Globally, the voluntary carbon market (VCM) has experienced suppressed demand in recent years as carbon credit purchasers and market participants reassess their strategies. A primary response to this has been the emergence of integrity standards, insurance products and the influence of carbon credit ratings agencies. Global market participants are also setting their sights on COP29, where crucial negotiations on Article 6 of the Paris Agreement will be held, which will dictate how carbon credits are traded amongst countries to support the global community meet climate targets.
So, what does this all mean?
Put simply, forecasts show that without drastic changes to new project origination rates, long-term global demand for carbon credits will exceed supply. The collision of various national and international market influences, means that we expect to see supply from high-integrity carbon projects limited until investments scale to deliver new projects, having an impact on pricing and project availability.

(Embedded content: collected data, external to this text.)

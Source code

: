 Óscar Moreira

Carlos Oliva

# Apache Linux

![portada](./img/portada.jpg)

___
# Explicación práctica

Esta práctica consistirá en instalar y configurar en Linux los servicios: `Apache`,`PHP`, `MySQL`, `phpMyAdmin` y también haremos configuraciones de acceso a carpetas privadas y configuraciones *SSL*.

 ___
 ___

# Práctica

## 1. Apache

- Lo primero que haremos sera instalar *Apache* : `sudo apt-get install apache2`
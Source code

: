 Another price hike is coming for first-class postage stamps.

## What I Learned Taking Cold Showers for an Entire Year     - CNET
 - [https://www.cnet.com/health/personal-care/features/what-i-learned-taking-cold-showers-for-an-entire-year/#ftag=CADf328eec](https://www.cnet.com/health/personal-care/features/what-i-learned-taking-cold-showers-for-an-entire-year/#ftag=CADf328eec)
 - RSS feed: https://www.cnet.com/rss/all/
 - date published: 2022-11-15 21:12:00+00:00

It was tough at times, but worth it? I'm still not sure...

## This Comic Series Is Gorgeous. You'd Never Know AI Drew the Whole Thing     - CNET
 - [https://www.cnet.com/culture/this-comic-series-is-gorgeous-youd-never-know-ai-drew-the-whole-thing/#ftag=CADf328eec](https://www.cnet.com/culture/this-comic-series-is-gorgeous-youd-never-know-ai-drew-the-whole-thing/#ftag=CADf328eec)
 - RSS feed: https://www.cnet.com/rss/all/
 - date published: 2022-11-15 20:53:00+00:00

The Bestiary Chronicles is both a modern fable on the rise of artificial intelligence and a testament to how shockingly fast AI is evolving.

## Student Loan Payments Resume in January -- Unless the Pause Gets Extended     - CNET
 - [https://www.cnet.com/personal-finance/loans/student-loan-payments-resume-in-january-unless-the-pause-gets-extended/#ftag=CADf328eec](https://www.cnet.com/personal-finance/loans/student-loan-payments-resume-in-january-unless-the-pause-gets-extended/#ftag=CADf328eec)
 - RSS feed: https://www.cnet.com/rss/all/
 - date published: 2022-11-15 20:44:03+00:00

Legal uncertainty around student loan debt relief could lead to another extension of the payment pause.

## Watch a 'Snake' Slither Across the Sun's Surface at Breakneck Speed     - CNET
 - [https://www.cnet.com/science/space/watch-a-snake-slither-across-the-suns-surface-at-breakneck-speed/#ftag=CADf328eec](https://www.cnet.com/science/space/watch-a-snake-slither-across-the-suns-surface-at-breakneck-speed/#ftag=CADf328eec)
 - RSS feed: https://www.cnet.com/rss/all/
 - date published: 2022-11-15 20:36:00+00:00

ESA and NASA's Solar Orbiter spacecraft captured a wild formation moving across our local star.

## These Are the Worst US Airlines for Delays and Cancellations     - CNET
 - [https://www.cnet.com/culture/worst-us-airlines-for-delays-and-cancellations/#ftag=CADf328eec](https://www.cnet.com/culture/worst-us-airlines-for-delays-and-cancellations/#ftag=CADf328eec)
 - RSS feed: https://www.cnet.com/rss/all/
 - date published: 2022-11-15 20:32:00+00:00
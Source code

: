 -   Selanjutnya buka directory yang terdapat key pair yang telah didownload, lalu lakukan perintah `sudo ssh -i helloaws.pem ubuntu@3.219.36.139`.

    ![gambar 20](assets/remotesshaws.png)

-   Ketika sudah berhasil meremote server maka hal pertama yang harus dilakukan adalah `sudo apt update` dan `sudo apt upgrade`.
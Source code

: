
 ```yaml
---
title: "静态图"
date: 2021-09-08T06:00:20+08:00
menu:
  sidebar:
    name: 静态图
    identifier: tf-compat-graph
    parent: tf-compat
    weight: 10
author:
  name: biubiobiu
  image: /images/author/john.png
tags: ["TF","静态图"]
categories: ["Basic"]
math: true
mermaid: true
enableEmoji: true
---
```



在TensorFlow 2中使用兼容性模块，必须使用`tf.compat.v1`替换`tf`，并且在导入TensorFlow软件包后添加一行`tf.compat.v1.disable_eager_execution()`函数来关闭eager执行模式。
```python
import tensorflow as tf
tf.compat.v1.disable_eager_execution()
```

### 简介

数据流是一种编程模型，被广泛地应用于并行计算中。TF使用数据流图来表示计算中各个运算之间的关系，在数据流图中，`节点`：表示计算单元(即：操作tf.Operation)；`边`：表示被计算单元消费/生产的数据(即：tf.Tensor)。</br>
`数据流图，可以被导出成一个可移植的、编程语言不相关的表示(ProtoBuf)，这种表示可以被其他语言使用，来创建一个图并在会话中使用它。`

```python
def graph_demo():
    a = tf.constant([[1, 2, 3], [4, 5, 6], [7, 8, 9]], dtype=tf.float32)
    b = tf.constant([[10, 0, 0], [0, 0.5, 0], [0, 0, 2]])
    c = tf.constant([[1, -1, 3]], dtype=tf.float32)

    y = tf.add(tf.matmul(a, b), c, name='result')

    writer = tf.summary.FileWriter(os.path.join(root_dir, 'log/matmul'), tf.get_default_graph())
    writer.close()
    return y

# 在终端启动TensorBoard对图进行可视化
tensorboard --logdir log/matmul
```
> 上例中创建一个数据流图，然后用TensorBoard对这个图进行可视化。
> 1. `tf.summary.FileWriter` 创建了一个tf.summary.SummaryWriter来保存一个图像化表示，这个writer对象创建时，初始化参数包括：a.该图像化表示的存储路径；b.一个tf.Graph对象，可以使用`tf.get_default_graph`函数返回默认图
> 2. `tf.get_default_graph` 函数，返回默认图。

In this article, TEM’s carbon experts, Nick Baker and Rebecca Heard break down each of these key developments and highlight why they matter.
ACCU Market
The rise of the Australian carbon market
The ACCU market is undergoing a significant transformation, largely driven by the growing participation of Safeguard facilities. As the next ACCU surrender deadline of March 2025 fast approaches, Safeguard facilities are actively increasing their ACCU holdings to meet upcoming demands. According to the Clean Energy Regulators Q2 2024 Quarterly Report, 55% of the 41.3 million ACCU holdings in the Australian National Registry of Emissions Units (ANREU) were held in Safeguard or Safeguard Related Accounts. As more entities prepare for future compliance obligations, this volume is expected to rise.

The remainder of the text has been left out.